Exercise —
Pick every line from the data below that contains the string "match" and copy it.

Source material —
────────────────────
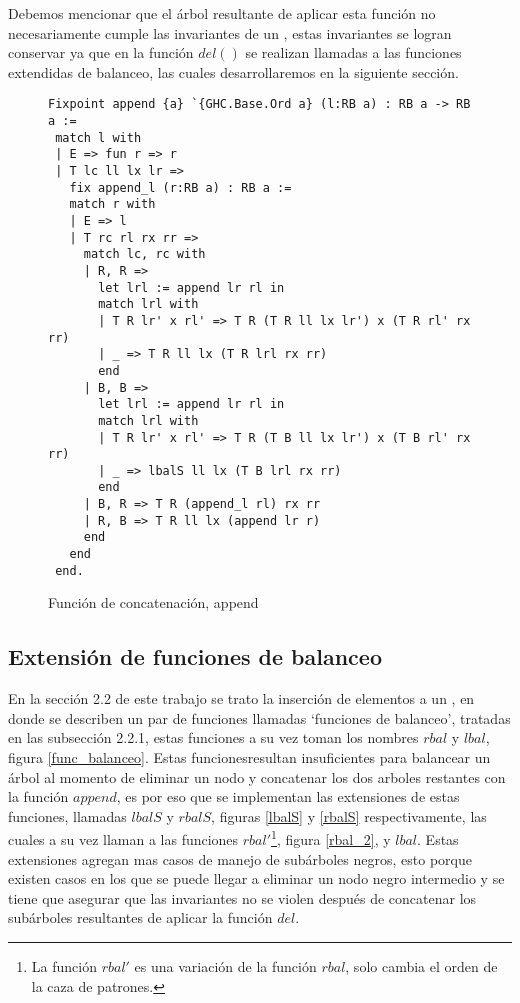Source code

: Debemos mencionar que el \'arbol resultante de aplicar esta funci\'on no necesariamente cumple las
invariantes de un {\arn}, estas invariantes se logran conservar ya que en la funci\'on $del()$ se
realizan llamadas a las funciones extendidas de balanceo, las cuales desarrollaremos en la
siguiente sección.

\begin{figure}
\centering
\captionsetup{justification=centering}
\begin{verbatim}
Fixpoint append {a} `{GHC.Base.Ord a} (l:RB a) : RB a -> RB a :=
 match l with
 | E => fun r => r
 | T lc ll lx lr =>
   fix append_l (r:RB a) : RB a :=
   match r with
   | E => l
   | T rc rl rx rr =>
     match lc, rc with
     | R, R =>
       let lrl := append lr rl in
       match lrl with
       | T R lr' x rl' => T R (T R ll lx lr') x (T R rl' rx rr)
       | _ => T R ll lx (T R lrl rx rr)
       end
     | B, B =>
       let lrl := append lr rl in
       match lrl with
       | T R lr' x rl' => T R (T B ll lx lr') x (T B rl' rx rr)
       | _ => lbalS ll lx (T B lrl rx rr)
       end
     | B, R => T R (append_l rl) rx rr
     | R, B => T R ll lx (append lr r)
     end
   end
 end.
\end{verbatim}
\caption{Funci\'on de concatenaci\'on, append}
\label{func_app}
\end{figure}

\subsection{Extensi\'on de funciones de balanceo}

En la secci\'on 2.2 de este trabajo se trato la inserci\'on de elementos a un {\arn}, en donde se
describen un par de funciones llamadas `funciones de balanceo', tratadas en las subsecci\'on
2.2.1, estas funciones a su vez toman los nombres $rbal$ y $lbal$, figura \ref{func_balanceo}.
Estas funcionesresultan insuficientes para balancear un \'arbol al momento de eliminar un nodo y
concatenar los dos arboles restantes con la función $append$, es por eso que se implementan las
extensiones de estas funciones, llamadas $lbalS$ y $rbalS$, figuras \ref{lbalS} y \ref{rbalS}
respectivamente, las cuales a su vez llaman a las funciones $rbal'$\footnote{La funci\'on $rbal'$
es una variación de la función $rbal$, solo cambia el orden de la caza de patrones.}, figura
\ref{rbal_2}, y $lbal$. Estas extensiones
agregan mas casos de manejo de subárboles negros, esto porque existen casos en los que se puede
llegar a eliminar un nodo negro intermedio y se tiene que asegurar que las invariantes no se
violen después de concatenar los subárboles resultantes de aplicar la función $del$.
────────────────────
Result below —
 match l with
   match r with
     match lc, rc with
       match lrl with
       match lrl with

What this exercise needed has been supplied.